- **PROBLEM REQUIREMENTS**
Report every line of the records that contains the word "advisories".

──────── RECORDS ────────

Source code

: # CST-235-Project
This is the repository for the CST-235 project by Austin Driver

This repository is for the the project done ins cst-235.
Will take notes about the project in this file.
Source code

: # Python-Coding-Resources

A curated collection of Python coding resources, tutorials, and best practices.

────────
──────── RECORDS ────────

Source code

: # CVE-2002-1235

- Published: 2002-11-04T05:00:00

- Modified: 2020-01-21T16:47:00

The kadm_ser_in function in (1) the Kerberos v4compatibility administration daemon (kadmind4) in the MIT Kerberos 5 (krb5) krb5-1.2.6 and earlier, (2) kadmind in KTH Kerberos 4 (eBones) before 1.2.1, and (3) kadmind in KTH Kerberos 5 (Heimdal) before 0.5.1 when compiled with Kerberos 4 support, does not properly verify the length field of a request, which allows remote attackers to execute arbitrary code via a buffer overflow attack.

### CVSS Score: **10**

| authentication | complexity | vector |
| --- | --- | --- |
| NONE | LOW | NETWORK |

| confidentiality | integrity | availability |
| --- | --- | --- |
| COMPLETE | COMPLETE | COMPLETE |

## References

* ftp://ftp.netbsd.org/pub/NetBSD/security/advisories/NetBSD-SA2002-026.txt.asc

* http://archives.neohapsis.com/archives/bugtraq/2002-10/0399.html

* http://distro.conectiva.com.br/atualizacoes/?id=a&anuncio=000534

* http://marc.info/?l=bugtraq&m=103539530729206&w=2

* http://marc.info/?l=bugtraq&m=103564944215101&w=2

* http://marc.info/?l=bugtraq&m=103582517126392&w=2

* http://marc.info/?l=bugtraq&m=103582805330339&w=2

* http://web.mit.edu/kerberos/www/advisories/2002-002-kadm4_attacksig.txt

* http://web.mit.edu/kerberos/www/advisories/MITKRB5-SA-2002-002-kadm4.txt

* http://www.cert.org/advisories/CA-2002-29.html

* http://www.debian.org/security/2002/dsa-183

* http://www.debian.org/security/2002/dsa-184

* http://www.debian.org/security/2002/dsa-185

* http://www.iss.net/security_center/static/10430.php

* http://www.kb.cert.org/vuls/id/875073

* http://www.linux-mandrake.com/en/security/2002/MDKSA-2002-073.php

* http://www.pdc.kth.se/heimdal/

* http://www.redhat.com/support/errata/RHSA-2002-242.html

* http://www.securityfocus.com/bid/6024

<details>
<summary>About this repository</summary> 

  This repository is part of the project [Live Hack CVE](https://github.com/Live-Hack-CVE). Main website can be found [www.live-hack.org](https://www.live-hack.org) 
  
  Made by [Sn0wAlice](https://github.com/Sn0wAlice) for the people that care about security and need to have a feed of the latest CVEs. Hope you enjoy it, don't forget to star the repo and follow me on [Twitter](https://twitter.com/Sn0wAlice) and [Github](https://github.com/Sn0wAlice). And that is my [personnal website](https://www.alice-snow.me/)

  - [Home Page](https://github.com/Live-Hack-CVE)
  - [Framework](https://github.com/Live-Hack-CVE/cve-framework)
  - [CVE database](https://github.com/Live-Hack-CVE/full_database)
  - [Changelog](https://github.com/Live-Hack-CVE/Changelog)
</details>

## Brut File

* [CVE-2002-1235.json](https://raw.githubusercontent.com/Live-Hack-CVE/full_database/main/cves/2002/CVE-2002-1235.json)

────────

- **ANSWER TO THIS EXERCISE**
* ftp://ftp.netbsd.org/pub/NetBSD/security/advisories/NetBSD-SA2002-026.txt.asc
* http://web.mit.edu/kerberos/www/advisories/2002-002-kadm4_attacksig.txt
* http://web.mit.edu/kerberos/www/advisories/MITKRB5-SA-2002-002-kadm4.txt
* http://www.cert.org/advisories/CA-2002-29.html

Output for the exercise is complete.